US crude gained $1.65 to $100.88 a barrel - a record settlement - after climbing to within 21 cents of last week's $101.32 all-time intraday high. London Brent crude rose $1.78 to $99.47 after touching a record for the European benchmark of $99.75.
"The weak dollar seems to be the biggest catalyst for this boost," said Mark Waggoner, president of Excel Futures Inc in Huntington Beach, California. A weak dollar can lead traders to push up nominal prices for commodities denominated in the currency as a way of preserving value in other currencies.
The dollar tumbled Tuesday after reports showed US consumer confidence slumped to its worst level in five years while inflation soared among producers, sparking fears of stagflation. While a weak dollar can sometimes trigger commodities buying, worries about an economic slowdown have tempered oil's rally in recent weeks by dimming the outlook for global energy demand.
Oil's gains added to a 42-cent rise on Monday that was led by heating fuels as cold weather hit parts of Europe and seasonal temperatures lingered over the northern US states following a mild start to winter. "We have had some cold weather influence since Friday, which seems to have caught people's imagination," said Tony Machacek of Bache Commodities.
Energy traders also have been cautiously eyeing signals from the Organisation of the Petroleum Exporting Countries ahead of the group's meeting March 5. Opec's president said on Tuesday members would agree not to raise production, in part because of fears of a demand slowdown.
"I can tell you they are not going to increase production because there are plenty of stocks," Opec President Chakib Khelil told Reuters in Nigeria's capital Abuja.
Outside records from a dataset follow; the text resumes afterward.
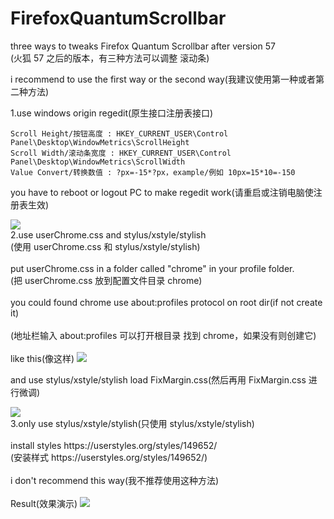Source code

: # FirefoxQuantumScrollbar

three ways to tweaks Firefox Quantum Scrollbar after version 57<br>
(火狐 57 之后的版本，有三种方法可以调整 滚动条)

i recommend to use the first way or the second way(我建议使用第一种或者第二种方法)

1.use windows origin regedit(原生接口注册表接口)


    Scroll Height/按钮高度 : HKEY_CURRENT_USER\Control Panel\Desktop\WindowMetrics\ScrollHeight
    Scroll Width/滚动条宽度 : HKEY_CURRENT_USER\Control Panel\Desktop\WindowMetrics\ScrollWidth
    Value Convert/转换数值 : ?px=-15*?px，example/例如 10px=15*10=-150
    
you have to reboot or logout PC to make regedit work(请重启或注销电脑使注册表生效)

<img src=https://raw.githubusercontent.com/catcat520/FirefoxQuantumScrollbar/master/img/%E6%B3%A8%E5%86%8C%E8%A1%A8%E8%B0%83%E6%95%B4%E6%BB%9A%E5%8A%A8%E6%9D%A1.png>
<br>
2.use userChrome.css and stylus/xstyle/stylish<br>
(使用 userChrome.css 和 stylus/xstyle/stylish)<br><br>
put userChrome.css in a folder called "chrome" in your profile folder.<br>
(把 userChrome.css 放到配置文件目录 chrome)<br><br>
you could found chrome use about:profiles protocol on root dir(if not create it)<br><br>
(地址栏输入 about:profiles 可以打开根目录 找到 chrome，如果没有则创建它)<br><br>
like this(像这样)

<img src=https://raw.githubusercontent.com/catcat520/FirefoxQuantumScrollbar/master/img/userChrome.css.jpg>

and use stylus/xstyle/stylish load FixMargin.css(然后再用 FixMargin.css 进行微调)

<img src=https://raw.githubusercontent.com/catcat520/FirefoxQuantumScrollbar/master/img/stylus.jpg>

<br>
3.only use stylus/xstyle/stylish(只使用 stylus/xstyle/stylish)<br><br>
install styles https://userstyles.org/styles/149652/<br>
(安装样式 https://userstyles.org/styles/149652/)<br><br>
i don't recommend this way(我不推荐使用这种方法)<br><br>
Result(效果演示)

<img src=https://raw.githubusercontent.com/catcat520/FirefoxQuantumScrollbar/master/img/result.jpg>



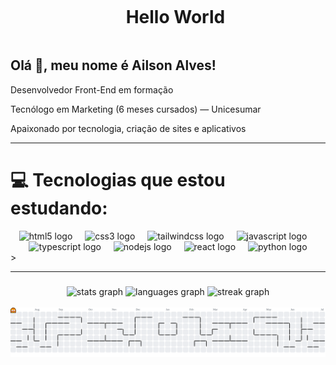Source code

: 
<!--título-->
<div id="user-content-toc">
  <ul align="center">
    <summary><h1 style="display: inline-block">Hello World</h1></summary>
</div>

<!-- Apresentação -->

 Olá 👋, meu nome é Ailson Alves!
 --
Desenvolvedor Front-End em formação  

Tecnólogo em Marketing (6 meses cursados) — Unicesumar

Apaixonado por tecnologia, criação de sites e aplicativos  

---

# 💻 Tecnologias que estou estudando:
<div align="center">
  <img src="https://cdn.jsdelivr.net/gh/devicons/devicon/icons/html5/html5-original.svg" height="40" alt="html5 logo"  />
  <img width="12" />
  <img src="https://cdn.jsdelivr.net/gh/devicons/devicon/icons/css3/css3-original.svg" height="40" alt="css3 logo"  />
  <img width="12" />
  <img src="https://skillicons.dev/icons?i=tailwind" height="40" alt="tailwindcss logo"  />
  <img width="12" />
  <img src="https://cdn.jsdelivr.net/gh/devicons/devicon/icons/javascript/javascript-original.svg" height="40" alt="javascript logo"  />
  <img width="12" />
  <img src="https://cdn.jsdelivr.net/gh/devicons/devicon/icons/typescript/typescript-original.svg" height="40" alt="typescript logo"  />
  <img width="12" />
  <img src="https://cdn.jsdelivr.net/gh/devicons/devicon/icons/nodejs/nodejs-original.svg" height="40" alt="nodejs logo"  />
  <img width="12" />
  <img src="https://cdn.jsdelivr.net/gh/devicons/devicon/icons/react/react-original.svg" height="40" alt="react logo"  />
  <img width="12" />
  <img src="https://cdn.jsdelivr.net/gh/devicons/devicon/icons/python/python-original.svg" height="40" alt="python logo"  />
</div>>

-----


###

<div align="center">
  <img src="https://github-readme-stats.vercel.app/api?username=Ailson-del&hide_title=true&hide_rank=false&show_icons=true&include_all_commits=true&count_private=true&disable_animations=true&theme=dark&locale=pt-br&hide_border=false&order=1" height="150" alt="stats graph"  />
  <img src="https://github-readme-stats.vercel.app/api/top-langs?username=Ailson-del&locale=pt-br&hide_title=true&layout=compact&card_width=320&langs_count=10&theme=dark&hide_border=true&order=2" height="150" alt="languages graph"  />
  <img src="https://streak-stats.demolab.com?user=Ailson-del&locale=en&mode=daily&theme=dark&hide_border=false&border_radius=5&order=3" height="150" alt="streak graph"  />
</div>


<br clear="both">

<picture>
  <source media="(prefers-color-scheme: dark)" srcset="https://raw.githubusercontent.com/Ailson-del/Ailson-del/output/pacman-contribution-graph-dark.svg">
  <source media="(prefers-color-scheme: light)" srcset="https://raw.githubusercontent.com/Ailson-del/Ailson-del/output/pacman-contribution-graph.svg">
  <img alt="pacman contribution graph" src="https://raw.githubusercontent.com/Ailson-del/Ailson-del/output/pacman-contribution-graph.svg">
</picture>

###
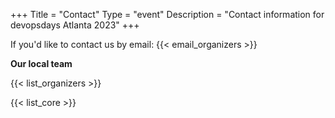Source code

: +++
Title = "Contact"
Type = "event"
Description = "Contact information for devopsdays Atlanta 2023"
+++

If you'd like to contact us by email: {{< email_organizers >}}

**Our local team**

{{< list_organizers >}}


{{< list_core >}}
Some oil market analysts believe a seasonal drop in demand could even lead Opec to curb oil shipments unofficially. "The recovery in (crude oil) stocks, the downward revisions to demand and an upcoming seasonal drop in world demand for the second quarter have not escaped Opec's detection," Tim Evans, an analyst at Citi, said in a research note.
In the United States, crude oil supplies are forecast to have risen last week by 2.5 million barrels, the seventh increase in a row, as refineries undergoing maintenance have built up stocks.
A preliminary Reuters poll of industry analysts predicted US distillates stocks, including heating oil and diesel, were expected to maintain their seasonal decline due to cold temperatures and a dip in production and imports.